Sculpture, Lane Community College
The car bounced toward the strange outcropping of constructions that was possibly reminiscent of Crete’s Palace of Knossos from Bronze Age Minoa. Just as at Knossos, we were about to enter a labyrinth of corridors and courtyards filled with weird wall art and peculiar paintings. However, there’s one big difference between Crete and the land of Lane Community College: this Eugenean “island” is much wilder. Would we, an intrepid duo of curious art-chaeologists, find any treasures worth seeing?
The answer was yes, despite the ominous and mod-tastrophic sentinels (one and two) that guard the east entrance to this temple of learning. Once inside, my friend Melissa and I immediately bumped into this metal sculpture, at which point my art-chaeological mind went abuzz and my mouth started drooling.
What a find to make at the same time that I’m studying such wonders as the Mycenaean Cup of Nestor and the Treasure of Priam of ancient Troy.* The sculpture’s smooth, dangerous curves and ornamental shape make it a large-scale throwback to such objects. It could be Minotaur’s bracelet, or Cyclops’ eyebrow tweezers. If only the artist had elected for a more elaborate pattern on its surface rather than that very mod scattering of abstract squares.

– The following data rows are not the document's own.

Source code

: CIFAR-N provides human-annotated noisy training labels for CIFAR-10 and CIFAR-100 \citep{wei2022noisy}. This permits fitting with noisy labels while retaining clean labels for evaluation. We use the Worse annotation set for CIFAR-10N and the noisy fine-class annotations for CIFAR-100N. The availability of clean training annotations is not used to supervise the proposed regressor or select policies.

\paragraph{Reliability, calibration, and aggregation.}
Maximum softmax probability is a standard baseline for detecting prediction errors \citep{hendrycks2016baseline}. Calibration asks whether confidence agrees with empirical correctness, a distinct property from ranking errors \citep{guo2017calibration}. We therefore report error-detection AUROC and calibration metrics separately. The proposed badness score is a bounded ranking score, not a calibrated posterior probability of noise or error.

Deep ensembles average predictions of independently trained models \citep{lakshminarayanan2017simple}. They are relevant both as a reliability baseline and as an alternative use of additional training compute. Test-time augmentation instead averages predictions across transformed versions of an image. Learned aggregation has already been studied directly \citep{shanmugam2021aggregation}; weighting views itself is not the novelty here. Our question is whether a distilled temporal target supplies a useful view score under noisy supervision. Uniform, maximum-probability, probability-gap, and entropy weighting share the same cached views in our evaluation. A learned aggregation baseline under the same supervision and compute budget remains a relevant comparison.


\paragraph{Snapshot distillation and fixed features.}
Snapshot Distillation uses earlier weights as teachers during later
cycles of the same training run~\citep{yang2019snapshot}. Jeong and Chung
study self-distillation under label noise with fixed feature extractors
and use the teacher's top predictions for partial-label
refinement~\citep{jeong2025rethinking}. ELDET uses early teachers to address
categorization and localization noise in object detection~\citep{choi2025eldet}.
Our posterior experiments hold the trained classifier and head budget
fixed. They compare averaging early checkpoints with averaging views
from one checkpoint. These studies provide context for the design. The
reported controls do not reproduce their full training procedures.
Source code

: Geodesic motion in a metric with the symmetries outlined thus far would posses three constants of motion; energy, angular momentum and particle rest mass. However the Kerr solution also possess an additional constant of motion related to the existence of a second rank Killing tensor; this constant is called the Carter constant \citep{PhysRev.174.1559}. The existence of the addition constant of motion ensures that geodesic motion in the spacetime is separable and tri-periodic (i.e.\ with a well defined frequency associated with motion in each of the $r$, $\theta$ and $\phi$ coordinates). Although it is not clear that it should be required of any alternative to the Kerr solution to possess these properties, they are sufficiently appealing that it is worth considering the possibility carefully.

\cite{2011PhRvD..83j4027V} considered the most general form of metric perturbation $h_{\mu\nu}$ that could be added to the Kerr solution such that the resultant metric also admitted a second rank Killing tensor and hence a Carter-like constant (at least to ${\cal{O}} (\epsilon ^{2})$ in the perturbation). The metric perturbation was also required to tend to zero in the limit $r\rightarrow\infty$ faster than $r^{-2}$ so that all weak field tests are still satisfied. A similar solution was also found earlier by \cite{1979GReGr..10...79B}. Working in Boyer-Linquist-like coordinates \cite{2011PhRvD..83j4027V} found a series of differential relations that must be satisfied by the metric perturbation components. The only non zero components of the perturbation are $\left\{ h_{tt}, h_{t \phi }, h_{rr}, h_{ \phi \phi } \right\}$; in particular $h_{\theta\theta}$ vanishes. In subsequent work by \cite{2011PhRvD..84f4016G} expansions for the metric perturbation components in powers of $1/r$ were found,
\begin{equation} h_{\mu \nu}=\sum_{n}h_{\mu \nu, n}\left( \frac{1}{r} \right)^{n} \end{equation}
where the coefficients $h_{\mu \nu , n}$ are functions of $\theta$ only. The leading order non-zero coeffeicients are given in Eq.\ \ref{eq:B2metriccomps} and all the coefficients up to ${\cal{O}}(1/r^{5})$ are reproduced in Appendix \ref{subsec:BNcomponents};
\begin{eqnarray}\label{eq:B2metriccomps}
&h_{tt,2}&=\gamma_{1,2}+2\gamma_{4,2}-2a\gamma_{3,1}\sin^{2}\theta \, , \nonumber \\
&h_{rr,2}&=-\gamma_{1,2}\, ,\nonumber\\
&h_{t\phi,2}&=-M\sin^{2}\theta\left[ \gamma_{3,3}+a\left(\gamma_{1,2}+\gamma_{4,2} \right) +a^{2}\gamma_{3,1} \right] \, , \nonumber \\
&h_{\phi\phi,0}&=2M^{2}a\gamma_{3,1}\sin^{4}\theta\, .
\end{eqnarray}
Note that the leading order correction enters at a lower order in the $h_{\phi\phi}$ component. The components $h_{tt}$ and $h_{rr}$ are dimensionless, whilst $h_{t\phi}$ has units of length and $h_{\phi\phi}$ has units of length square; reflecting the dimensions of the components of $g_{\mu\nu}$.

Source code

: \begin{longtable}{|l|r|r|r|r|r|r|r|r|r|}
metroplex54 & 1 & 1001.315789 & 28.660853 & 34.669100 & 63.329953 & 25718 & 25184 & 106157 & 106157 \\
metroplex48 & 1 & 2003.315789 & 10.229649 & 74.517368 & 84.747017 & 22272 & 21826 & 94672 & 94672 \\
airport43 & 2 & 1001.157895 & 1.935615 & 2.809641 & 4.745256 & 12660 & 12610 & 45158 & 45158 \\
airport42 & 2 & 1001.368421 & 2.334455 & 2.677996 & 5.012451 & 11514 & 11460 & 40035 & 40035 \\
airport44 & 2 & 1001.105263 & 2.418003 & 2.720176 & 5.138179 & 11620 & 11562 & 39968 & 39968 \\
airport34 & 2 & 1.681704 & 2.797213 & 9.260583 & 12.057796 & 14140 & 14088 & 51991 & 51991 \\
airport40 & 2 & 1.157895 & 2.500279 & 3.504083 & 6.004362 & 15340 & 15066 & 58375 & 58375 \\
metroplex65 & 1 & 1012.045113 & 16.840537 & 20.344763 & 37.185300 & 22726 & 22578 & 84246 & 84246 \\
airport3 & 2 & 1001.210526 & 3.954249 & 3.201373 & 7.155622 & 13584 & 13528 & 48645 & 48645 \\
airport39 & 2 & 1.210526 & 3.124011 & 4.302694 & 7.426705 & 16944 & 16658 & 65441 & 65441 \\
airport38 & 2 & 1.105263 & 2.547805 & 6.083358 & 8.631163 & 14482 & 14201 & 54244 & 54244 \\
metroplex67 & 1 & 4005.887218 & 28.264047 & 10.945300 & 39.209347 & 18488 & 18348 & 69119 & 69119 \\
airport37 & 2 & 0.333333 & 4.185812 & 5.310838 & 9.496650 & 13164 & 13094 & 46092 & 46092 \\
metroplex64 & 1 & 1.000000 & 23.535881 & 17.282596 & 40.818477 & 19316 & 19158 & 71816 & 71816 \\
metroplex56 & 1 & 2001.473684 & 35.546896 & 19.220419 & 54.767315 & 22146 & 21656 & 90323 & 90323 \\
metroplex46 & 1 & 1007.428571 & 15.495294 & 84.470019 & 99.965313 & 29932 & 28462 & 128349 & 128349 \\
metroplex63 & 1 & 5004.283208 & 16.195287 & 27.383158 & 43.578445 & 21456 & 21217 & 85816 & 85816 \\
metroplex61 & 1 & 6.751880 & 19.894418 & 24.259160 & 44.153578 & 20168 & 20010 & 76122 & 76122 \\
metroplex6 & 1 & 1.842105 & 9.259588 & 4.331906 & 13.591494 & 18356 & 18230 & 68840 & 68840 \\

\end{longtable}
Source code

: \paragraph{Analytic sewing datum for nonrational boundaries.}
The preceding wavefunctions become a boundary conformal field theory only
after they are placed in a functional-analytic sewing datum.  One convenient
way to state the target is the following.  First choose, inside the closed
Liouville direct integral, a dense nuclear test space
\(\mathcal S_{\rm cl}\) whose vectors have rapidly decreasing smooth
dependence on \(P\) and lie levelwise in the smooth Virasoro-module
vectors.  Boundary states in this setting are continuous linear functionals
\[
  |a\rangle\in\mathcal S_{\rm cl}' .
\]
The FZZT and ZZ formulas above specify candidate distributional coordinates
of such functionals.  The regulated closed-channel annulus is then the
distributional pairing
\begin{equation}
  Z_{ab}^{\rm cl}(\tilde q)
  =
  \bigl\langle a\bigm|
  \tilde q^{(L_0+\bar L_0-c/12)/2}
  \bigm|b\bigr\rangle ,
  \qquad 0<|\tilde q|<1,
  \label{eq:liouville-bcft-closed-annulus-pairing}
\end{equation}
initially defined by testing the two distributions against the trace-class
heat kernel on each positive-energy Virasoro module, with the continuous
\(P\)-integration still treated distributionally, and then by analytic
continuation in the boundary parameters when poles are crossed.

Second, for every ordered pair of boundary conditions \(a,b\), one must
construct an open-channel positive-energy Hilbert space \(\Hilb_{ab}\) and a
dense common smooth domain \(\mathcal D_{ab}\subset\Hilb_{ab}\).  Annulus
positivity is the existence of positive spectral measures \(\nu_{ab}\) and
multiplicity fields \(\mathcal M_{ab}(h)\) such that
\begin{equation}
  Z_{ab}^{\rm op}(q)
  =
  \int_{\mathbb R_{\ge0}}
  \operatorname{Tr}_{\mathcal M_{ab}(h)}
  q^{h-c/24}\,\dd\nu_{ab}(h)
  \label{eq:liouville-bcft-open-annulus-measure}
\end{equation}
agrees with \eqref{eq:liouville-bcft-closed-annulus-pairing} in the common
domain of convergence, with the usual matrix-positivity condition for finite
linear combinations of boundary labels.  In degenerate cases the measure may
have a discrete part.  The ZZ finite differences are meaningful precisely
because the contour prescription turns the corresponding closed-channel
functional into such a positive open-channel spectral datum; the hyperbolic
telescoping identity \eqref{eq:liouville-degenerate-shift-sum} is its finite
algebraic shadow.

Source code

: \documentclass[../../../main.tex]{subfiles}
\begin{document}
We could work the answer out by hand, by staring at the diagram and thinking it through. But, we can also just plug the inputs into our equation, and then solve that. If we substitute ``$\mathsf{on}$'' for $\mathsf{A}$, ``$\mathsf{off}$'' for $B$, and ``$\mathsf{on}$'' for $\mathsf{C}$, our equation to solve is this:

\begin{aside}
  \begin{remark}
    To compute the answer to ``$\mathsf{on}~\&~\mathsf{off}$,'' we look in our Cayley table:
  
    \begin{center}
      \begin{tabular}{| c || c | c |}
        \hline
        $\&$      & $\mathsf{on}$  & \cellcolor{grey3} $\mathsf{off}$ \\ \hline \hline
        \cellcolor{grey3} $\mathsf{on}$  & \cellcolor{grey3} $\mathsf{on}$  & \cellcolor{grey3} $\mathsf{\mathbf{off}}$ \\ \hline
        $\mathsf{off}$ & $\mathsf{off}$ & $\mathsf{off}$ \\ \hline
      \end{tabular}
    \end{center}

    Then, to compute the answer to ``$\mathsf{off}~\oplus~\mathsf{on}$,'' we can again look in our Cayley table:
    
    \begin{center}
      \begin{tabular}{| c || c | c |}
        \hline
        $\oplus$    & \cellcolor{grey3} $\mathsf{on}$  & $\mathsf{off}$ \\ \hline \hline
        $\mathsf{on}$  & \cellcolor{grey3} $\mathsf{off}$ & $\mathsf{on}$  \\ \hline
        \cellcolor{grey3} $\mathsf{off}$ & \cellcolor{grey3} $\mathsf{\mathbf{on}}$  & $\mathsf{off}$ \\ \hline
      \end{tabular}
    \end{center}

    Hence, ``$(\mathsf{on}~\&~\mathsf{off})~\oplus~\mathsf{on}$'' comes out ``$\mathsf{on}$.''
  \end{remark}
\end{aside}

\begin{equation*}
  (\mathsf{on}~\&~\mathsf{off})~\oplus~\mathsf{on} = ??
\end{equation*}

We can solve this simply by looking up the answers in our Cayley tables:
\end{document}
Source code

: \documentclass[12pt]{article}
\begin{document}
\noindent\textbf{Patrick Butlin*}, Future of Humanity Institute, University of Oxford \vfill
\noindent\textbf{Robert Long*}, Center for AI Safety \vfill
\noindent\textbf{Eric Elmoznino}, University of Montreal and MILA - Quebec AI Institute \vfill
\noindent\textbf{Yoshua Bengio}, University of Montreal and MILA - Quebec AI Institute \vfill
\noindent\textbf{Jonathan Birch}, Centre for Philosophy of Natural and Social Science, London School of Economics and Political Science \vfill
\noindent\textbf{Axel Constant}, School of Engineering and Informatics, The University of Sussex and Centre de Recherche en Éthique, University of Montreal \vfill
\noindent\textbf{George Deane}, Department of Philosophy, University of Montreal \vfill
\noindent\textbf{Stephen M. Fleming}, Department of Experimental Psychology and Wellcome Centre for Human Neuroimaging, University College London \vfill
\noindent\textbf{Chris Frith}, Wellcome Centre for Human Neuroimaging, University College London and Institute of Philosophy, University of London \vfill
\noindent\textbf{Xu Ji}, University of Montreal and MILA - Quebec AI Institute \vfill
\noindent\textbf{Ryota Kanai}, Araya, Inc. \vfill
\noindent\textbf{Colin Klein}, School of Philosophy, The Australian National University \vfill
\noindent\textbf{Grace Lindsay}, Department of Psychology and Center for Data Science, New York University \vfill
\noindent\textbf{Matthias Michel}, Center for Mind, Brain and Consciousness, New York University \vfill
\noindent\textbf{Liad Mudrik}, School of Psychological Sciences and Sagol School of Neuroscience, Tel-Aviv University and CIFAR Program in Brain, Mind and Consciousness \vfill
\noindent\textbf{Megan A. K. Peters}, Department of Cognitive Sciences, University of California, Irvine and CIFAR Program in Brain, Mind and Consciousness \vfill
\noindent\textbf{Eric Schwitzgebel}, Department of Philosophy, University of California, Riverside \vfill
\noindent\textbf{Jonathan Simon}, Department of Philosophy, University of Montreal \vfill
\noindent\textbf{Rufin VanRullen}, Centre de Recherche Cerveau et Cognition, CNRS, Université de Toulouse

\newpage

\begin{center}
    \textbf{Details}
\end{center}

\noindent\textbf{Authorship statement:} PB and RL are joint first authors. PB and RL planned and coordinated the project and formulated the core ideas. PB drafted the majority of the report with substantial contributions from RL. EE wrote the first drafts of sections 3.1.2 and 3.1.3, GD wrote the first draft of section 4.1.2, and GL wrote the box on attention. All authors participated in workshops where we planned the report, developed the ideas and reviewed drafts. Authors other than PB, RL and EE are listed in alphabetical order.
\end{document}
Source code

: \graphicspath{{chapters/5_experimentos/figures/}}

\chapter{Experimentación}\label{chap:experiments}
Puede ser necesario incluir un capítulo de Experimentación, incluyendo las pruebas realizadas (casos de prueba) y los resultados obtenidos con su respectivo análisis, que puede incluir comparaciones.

As we drove away, I vowed to return to the island of LCC more often. There might just be other treasures to dust off.
*BONUS: If you don’t know the story of German archaeologist Henrich Schliemann, you should probably click here. Not only did he discover the Cup of Nestor, he STOLE the Treasure of Priam from Turkey (check out a photo of his wife wearing some Priam jewelry here). The infamous, prolific gent also wrote multiple autobiographies. He’s worth reading about, if he does say so himself.